CHAPTER XIV
Japan and Italy—The Sense of Beauty—Poetry—Japanese Poems by an American Woman—A Poem on a Kimono—Garden Ornaments—Garden Parties and Gifts—The Four Periods of Landscape Gardening—The Volcanic Principle in Gardens
It is interesting to observe that the two races in which highly specialized artistic feeling is almost universal have, despite their antipodal positions on the globe, many common problems and one common blessing. Both Japan and Italy are poor and overpopulated, both are handicapped by a shortage of arable land and natural resources, both lack an adequate supply of food and raw materials for manufacturing, both are mountainous, both are afflicted by earthquakes; but both are endowed with the peculiar, passionate beauty of landscape which is nature's compensation to volcanic countries—a beauty suggesting that of some vivid and ungoverned woman, brilliant, erratic, fascinating, dangerous.
Where Nature shows herself a great temperamental artist, her children are likely to be artists, too. As almost all Italians have a highly developed sense of melody, so almost all Japanese possess in a remarkable degree the artist's sense of form.
One day in Tokio I fell to discussing these matters with a venerable art collector, wearing silks and sandals.
"What," he asked me, "are the most striking examples of artistic feeling that you have noticed in Japan?"
I told him of two things that I had seen, each in itself unimportant. One was a well-wheel. The well was in a yard beside a lovely little farmhouse, one story high, with walls of clay and timber, and with a thick thatched roof, upon the ridge of which a row of purple iris grew. There was a dainty bamboo fence around the farmyard, with flowering shrubs behind it, and a cherry tree in blossom. The well-house was thatched, and the pulley-wheel beneath the thatch seemed to focus the entire composition. With us such a wheel would have been a thing of rough cast-iron, merely something for a rope to run over; but this wheel had been fondly imagined before it was created. Its spokes were not straight and ugly, but branched near the rim, curving gracefully into it in such a way as to form the outlines of a cherry-blossom. It was a work of art.

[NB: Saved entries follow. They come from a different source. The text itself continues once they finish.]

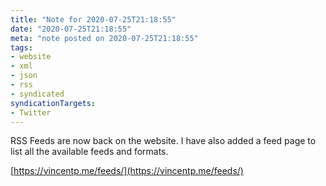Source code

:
 ```yaml
---
title: "Note for 2020-07-25T21:18:55"
date: "2020-07-25T21:18:55"
meta: "note posted on 2020-07-25T21:18:55"
tags:
- website
- xml
- json
- rss
- syndicated
syndicationTargets:
- Twitter
---
```

RSS Feeds are now back on the website. I have also added a feed page to list all the available feeds and formats.

[https://vincentp.me/feeds/](https://vincentp.me/feeds/)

My other item was a little copper kettle. I saw it in a penitentiary. It belonged to a prisoner, and every prisoner in that portion of the institution had one like it. The striking thing about it was that it was an extremely graceful little kettle, embellished in relief with a beautiful design. It, too, was a work of art, and there was to me something pathetic in the evidence it gave that even in this grim place the claims of beauty were not entirely ignored.